DIRECTIONS: All of the data that follows should be retyped exactly as it appears.

[Saved data entries]
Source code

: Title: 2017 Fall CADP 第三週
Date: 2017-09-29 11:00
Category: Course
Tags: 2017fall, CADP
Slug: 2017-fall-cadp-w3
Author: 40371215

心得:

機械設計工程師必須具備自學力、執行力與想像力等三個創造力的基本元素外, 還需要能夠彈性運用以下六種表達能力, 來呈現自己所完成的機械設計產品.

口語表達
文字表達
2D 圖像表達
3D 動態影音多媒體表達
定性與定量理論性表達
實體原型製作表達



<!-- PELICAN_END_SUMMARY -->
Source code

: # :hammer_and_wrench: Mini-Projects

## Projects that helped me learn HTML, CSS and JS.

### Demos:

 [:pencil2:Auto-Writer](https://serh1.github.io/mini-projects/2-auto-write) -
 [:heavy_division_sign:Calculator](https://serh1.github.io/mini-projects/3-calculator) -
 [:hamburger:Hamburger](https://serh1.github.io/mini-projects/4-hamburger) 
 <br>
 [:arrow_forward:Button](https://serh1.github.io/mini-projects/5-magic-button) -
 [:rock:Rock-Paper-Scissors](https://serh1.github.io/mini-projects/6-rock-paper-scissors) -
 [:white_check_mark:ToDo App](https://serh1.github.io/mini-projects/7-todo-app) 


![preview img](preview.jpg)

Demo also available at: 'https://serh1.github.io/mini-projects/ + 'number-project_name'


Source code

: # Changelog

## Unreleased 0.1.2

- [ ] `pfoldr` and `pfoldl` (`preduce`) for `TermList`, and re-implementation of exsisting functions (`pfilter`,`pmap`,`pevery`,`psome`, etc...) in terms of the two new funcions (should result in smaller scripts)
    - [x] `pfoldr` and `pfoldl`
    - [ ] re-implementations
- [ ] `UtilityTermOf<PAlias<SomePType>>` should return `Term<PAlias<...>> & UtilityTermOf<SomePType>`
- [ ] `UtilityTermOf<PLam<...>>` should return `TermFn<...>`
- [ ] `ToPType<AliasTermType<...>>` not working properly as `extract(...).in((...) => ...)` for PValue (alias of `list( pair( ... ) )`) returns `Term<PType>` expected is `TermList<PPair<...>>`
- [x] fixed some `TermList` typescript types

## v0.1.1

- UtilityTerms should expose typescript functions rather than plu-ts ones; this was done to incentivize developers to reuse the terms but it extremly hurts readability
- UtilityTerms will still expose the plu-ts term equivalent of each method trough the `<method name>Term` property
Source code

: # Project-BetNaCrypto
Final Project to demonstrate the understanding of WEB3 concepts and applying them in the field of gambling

ANSWER TO THIS TASK:
Source code

: Title: 2017 Fall CADP 第三週
Date: 2017-09-29 11:00
Category: Course
Tags: 2017fall, CADP
Slug: 2017-fall-cadp-w3
Author: 40371215

心得:

機械設計工程師必須具備自學力、執行力與想像力等三個創造力的基本元素外, 還需要能夠彈性運用以下六種表達能力, 來呈現自己所完成的機械設計產品.

口語表達
文字表達
2D 圖像表達
3D 動態影音多媒體表達
定性與定量理論性表達
實體原型製作表達



<!-- PELICAN_END_SUMMARY -->
Source code

: # :hammer_and_wrench: Mini-Projects

## Projects that helped me learn HTML, CSS and JS.

### Demos:

 [:pencil2:Auto-Writer](https://serh1.github.io/mini-projects/2-auto-write) -
 [:heavy_division_sign:Calculator](https://serh1.github.io/mini-projects/3-calculator) -
 [:hamburger:Hamburger](https://serh1.github.io/mini-projects/4-hamburger) 
 <br>
 [:arrow_forward:Button](https://serh1.github.io/mini-projects/5-magic-button) -
 [:rock:Rock-Paper-Scissors](https://serh1.github.io/mini-projects/6-rock-paper-scissors) -
 [:white_check_mark:ToDo App](https://serh1.github.io/mini-projects/7-todo-app) 


![preview img](preview.jpg)

Demo also available at: 'https://serh1.github.io/mini-projects/ + 'number-project_name'


Source code

: # Changelog

## Unreleased 0.1.2

- [ ] `pfoldr` and `pfoldl` (`preduce`) for `TermList`, and re-implementation of exsisting functions (`pfilter`,`pmap`,`pevery`,`psome`, etc...) in terms of the two new funcions (should result in smaller scripts)
    - [x] `pfoldr` and `pfoldl`
    - [ ] re-implementations
- [ ] `UtilityTermOf<PAlias<SomePType>>` should return `Term<PAlias<...>> & UtilityTermOf<SomePType>`
- [ ] `UtilityTermOf<PLam<...>>` should return `TermFn<...>`
- [ ] `ToPType<AliasTermType<...>>` not working properly as `extract(...).in((...) => ...)` for PValue (alias of `list( pair( ... ) )`) returns `Term<PType>` expected is `TermList<PPair<...>>`
- [x] fixed some `TermList` typescript types

## v0.1.1

- UtilityTerms should expose typescript functions rather than plu-ts ones; this was done to incentivize developers to reuse the terms but it extremly hurts readability
- UtilityTerms will still expose the plu-ts term equivalent of each method trough the `<method name>Term` property
Source code

: # Project-BetNaCrypto
Final Project to demonstrate the understanding of WEB3 concepts and applying them in the field of gambling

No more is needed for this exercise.